The file name is set by configuration variable
SHARED_PORT_AUDIT_LOG
.Configuration variables that affect the audit log are
MAX_SHARED_PORT_AUDIT_LOG
MAX_NUM_SHARED_PORT_AUDIT_LOG
- event log
The event log is an optional, chronological list of events that occur for all jobs and all users. The events logged are the same as those that would go into a job event log. The file name is set by configuration variable
EVENT_LOG
. The log is created only if this configuration variable is set.Configuration variables that affect the event log, setting details such as the maximum size to which this log may grow and details of file rotation and locking are
EVENT_LOG_MAX_SIZE
EVENT_LOG_MAX_ROTATIONS
EVENT_LOG_LOCKING
EVENT_LOG_FSYNC
EVENT_LOG_ROTATION_LOCK
EVENT_LOG_JOB_AD_INFORMATION_ATTRS
EVENT_LOG_USE_XML
- accountant log
The accountant log is a transactional representation of the condor_negotiator daemon’s database of accounting information, which are user priorities. The file name of the accountant log is
$(SPOOL)/Accountantnew.log
. Within the log, users are identified by username@uid_domain.To reduce the size and remove information that is no longer relevant, a copy of the log is made when its size hits the number of bytes defined by configuration variable
MAX_ACCOUNTANT_DATABASE_SIZE
, and then a new log is written in a more compact form.Administrators can change user priorities kept in this log by using the command line tool condor_userprio.
- negotiator match log
The negotiator match log is a second daemon log from the condor_negotiator daemon. Events written to this log are those with debug level of
D_MATCH
. The file name is set by configuration variableNEGOTIATOR_MATCH_LOG
, and defaults to$(LOG)/MatchLog
.- history log
This optional log contains information about all jobs that have been completed. It is written by the condor_schedd daemon. The file name is
$(SPOOL)/history
.Administrators can change view this historical information by using the command line tool condor_history.
Configuration variables that affect the history log, setting details such as the maximum size to which this log may grow are
ENABLE_HISTORY_ROTATION
MAX_HISTORY_LOG
MAX_HISTORY_ROTATIONS
ROTATE_HISTORY_DAILY
ROTATE_HISTORY_MONTHLY
DAGMan Logs¶
- default node log
A job event log of all node jobs within a single DAG. It is used to enforce the dependencies of the DAG.

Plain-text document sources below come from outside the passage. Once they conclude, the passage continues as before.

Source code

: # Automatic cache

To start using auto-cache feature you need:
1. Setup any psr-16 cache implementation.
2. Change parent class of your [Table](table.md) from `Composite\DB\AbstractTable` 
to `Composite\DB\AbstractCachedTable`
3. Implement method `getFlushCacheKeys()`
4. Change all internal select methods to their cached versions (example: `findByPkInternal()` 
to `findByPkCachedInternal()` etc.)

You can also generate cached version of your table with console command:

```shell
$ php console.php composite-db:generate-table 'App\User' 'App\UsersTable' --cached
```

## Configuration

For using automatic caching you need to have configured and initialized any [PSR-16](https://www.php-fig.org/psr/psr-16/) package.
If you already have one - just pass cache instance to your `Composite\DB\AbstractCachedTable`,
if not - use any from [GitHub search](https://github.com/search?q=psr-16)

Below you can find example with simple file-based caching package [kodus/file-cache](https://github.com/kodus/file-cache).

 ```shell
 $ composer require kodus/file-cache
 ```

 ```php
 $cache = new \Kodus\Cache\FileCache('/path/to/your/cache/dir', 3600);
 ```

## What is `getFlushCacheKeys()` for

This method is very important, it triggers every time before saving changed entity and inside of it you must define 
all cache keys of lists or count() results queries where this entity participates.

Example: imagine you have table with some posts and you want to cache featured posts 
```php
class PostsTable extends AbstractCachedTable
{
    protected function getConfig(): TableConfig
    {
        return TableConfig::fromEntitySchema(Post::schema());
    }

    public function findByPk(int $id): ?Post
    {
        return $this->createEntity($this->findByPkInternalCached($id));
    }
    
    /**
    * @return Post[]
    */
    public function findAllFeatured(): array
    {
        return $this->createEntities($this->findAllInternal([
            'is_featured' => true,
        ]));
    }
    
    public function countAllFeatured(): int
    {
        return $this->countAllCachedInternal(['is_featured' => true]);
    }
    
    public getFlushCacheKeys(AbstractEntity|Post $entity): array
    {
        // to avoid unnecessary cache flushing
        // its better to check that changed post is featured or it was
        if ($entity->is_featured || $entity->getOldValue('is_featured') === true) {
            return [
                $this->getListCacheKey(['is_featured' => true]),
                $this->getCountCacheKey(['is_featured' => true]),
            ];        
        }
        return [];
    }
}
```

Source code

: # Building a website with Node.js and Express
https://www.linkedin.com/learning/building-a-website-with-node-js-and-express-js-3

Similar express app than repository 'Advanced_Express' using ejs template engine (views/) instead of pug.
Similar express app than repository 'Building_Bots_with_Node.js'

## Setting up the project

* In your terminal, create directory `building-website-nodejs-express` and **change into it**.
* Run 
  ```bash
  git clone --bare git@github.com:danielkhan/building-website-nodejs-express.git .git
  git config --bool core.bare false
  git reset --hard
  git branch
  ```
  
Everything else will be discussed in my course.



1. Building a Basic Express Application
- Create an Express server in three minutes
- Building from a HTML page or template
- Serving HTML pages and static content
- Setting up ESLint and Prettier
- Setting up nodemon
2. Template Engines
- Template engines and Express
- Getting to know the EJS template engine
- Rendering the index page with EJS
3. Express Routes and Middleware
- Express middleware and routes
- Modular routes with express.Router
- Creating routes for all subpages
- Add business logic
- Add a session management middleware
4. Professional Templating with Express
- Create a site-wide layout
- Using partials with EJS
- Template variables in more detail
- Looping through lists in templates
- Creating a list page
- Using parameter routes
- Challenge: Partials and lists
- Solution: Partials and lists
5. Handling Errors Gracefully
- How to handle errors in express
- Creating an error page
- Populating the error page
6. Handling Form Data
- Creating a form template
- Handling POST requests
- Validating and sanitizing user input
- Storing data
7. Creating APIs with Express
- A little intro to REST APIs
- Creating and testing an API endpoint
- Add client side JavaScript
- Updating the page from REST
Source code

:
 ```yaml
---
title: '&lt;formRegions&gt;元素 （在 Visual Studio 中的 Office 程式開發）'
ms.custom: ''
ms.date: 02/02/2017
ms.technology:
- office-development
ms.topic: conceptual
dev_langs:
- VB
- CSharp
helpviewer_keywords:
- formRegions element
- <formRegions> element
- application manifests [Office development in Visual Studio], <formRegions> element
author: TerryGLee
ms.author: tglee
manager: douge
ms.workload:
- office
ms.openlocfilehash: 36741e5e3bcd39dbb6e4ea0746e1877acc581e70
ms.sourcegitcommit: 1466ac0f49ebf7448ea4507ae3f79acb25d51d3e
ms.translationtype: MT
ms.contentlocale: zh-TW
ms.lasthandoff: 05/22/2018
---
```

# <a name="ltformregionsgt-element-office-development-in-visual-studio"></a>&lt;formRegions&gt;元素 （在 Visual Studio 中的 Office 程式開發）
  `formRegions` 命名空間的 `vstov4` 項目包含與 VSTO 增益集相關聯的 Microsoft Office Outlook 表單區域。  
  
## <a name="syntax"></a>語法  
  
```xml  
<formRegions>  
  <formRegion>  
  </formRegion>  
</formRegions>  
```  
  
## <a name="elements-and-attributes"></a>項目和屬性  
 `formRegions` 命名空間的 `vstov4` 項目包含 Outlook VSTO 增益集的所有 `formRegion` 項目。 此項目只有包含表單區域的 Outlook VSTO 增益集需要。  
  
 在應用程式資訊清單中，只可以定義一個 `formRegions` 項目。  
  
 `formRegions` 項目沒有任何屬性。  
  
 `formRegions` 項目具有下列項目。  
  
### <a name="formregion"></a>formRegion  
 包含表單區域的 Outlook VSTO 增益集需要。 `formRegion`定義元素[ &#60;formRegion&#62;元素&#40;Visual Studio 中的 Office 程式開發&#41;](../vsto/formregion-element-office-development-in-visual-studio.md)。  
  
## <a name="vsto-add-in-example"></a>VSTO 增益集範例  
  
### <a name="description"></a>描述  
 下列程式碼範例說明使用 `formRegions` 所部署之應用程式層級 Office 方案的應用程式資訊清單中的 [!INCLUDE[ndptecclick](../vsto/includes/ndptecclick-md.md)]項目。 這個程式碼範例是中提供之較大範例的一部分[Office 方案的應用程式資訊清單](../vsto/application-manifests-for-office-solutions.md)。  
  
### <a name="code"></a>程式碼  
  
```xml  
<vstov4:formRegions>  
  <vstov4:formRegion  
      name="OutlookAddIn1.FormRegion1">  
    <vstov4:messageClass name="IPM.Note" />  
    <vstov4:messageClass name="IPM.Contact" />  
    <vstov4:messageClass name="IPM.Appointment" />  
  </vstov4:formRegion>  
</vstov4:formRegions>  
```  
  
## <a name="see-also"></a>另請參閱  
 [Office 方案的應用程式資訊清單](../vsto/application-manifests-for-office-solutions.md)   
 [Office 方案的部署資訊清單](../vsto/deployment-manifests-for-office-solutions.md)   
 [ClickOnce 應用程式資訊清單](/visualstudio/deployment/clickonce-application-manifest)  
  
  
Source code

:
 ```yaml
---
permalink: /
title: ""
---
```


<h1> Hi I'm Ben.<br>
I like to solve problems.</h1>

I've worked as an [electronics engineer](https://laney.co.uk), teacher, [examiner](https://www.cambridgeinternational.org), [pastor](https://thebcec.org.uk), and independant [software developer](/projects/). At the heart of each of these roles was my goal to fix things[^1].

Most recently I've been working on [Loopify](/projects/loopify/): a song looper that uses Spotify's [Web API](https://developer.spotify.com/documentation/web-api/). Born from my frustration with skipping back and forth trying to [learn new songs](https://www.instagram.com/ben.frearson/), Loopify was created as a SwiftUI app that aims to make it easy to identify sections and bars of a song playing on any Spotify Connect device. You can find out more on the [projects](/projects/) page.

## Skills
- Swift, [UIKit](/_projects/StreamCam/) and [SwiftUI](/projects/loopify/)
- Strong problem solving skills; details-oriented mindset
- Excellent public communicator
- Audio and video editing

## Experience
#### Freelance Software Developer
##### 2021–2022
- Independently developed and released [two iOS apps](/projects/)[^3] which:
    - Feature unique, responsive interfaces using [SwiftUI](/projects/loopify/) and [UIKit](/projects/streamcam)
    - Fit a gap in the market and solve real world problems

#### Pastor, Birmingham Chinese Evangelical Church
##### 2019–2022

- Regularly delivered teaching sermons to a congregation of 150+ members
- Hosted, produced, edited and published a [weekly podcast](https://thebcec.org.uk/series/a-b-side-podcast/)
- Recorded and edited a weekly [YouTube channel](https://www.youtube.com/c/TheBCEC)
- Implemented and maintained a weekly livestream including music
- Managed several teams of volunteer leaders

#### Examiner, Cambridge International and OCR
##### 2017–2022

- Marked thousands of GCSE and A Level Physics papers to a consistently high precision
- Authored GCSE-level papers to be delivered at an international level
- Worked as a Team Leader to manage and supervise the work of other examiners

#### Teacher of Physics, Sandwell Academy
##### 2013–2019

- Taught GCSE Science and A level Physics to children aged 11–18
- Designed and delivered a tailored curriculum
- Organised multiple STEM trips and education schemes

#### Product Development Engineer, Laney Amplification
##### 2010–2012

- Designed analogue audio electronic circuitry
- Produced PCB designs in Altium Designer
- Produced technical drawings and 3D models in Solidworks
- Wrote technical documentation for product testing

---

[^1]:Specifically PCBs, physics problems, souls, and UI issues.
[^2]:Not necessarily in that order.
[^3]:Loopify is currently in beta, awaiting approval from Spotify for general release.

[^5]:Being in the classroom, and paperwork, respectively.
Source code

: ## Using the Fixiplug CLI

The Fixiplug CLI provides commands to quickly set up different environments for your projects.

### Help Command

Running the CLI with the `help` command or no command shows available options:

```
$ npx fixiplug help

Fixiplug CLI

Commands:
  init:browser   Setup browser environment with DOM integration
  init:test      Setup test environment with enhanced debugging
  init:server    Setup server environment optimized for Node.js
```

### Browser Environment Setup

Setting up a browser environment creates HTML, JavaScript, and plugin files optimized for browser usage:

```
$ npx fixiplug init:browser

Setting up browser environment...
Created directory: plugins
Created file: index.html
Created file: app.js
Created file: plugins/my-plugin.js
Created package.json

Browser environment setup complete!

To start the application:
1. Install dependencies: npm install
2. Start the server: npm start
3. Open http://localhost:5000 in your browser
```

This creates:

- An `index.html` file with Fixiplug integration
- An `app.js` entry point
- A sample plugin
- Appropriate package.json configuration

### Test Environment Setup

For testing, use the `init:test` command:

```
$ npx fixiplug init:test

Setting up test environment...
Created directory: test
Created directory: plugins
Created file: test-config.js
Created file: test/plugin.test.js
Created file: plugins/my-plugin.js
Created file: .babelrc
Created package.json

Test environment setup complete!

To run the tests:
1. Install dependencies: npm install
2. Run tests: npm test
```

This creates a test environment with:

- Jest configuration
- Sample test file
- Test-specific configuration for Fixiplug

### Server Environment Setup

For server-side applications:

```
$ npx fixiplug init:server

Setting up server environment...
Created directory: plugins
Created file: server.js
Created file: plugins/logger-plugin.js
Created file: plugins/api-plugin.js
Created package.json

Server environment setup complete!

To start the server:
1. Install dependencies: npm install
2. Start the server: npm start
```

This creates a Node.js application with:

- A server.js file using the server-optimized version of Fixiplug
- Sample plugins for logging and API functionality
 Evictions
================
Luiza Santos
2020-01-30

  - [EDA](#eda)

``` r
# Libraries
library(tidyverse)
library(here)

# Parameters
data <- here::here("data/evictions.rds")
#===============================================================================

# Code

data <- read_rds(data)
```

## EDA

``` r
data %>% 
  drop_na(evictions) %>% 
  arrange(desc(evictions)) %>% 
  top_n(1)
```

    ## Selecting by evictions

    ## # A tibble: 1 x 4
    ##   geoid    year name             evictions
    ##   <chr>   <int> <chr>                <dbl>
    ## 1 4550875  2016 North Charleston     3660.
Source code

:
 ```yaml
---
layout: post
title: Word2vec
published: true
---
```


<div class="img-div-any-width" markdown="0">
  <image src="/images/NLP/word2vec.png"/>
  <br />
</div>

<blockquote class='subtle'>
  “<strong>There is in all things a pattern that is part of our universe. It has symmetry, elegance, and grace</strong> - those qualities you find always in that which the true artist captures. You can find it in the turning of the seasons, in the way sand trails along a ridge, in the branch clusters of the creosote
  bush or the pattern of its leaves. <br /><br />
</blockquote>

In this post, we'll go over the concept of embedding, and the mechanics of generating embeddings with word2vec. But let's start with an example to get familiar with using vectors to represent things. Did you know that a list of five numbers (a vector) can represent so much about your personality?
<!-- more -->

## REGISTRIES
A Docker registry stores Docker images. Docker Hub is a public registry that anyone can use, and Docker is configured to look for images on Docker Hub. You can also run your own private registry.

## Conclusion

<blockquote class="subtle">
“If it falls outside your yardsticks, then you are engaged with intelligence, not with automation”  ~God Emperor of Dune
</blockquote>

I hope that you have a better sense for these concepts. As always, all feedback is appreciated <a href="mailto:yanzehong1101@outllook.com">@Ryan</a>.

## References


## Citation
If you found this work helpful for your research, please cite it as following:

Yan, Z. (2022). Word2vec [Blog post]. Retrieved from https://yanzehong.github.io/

The file name is set by configuration variable
DAGMAN_DEFAULT_NODE_LOG
, and the full path name of this file must be unique while any and all submitted DAGs and other jobs from the submit host run. The syntax used in the definition of this configuration variable is different to enable the setting of a unique file name. See the Configuration File Entries for DAGMan section for the complete definition.Configuration variables that affect this log are
DAGMAN_ALWAYS_USE_NODE_LOG
- the
.dagman.out
file A log created or appended to for each DAG submitted with timestamped events and extra information about the configuration applied to the DAG. The name of this log is formed by appending
.dagman.out
to the name of the DAG input file. The file remains after the DAG completes.This log may be helpful in debugging what has happened in the execution of a DAG, as well as help to determine the final state of the DAG.
Configuration variables that affect this log are
DAGMAN_VERBOSITY
DAGMAN_PENDING_REPORT_INTERVAL
- the
jobstate.log
file This optional, machine-readable log enables automated monitoring of DAG. The page A Machine-Readable Event History, the jobstate.log File details this log.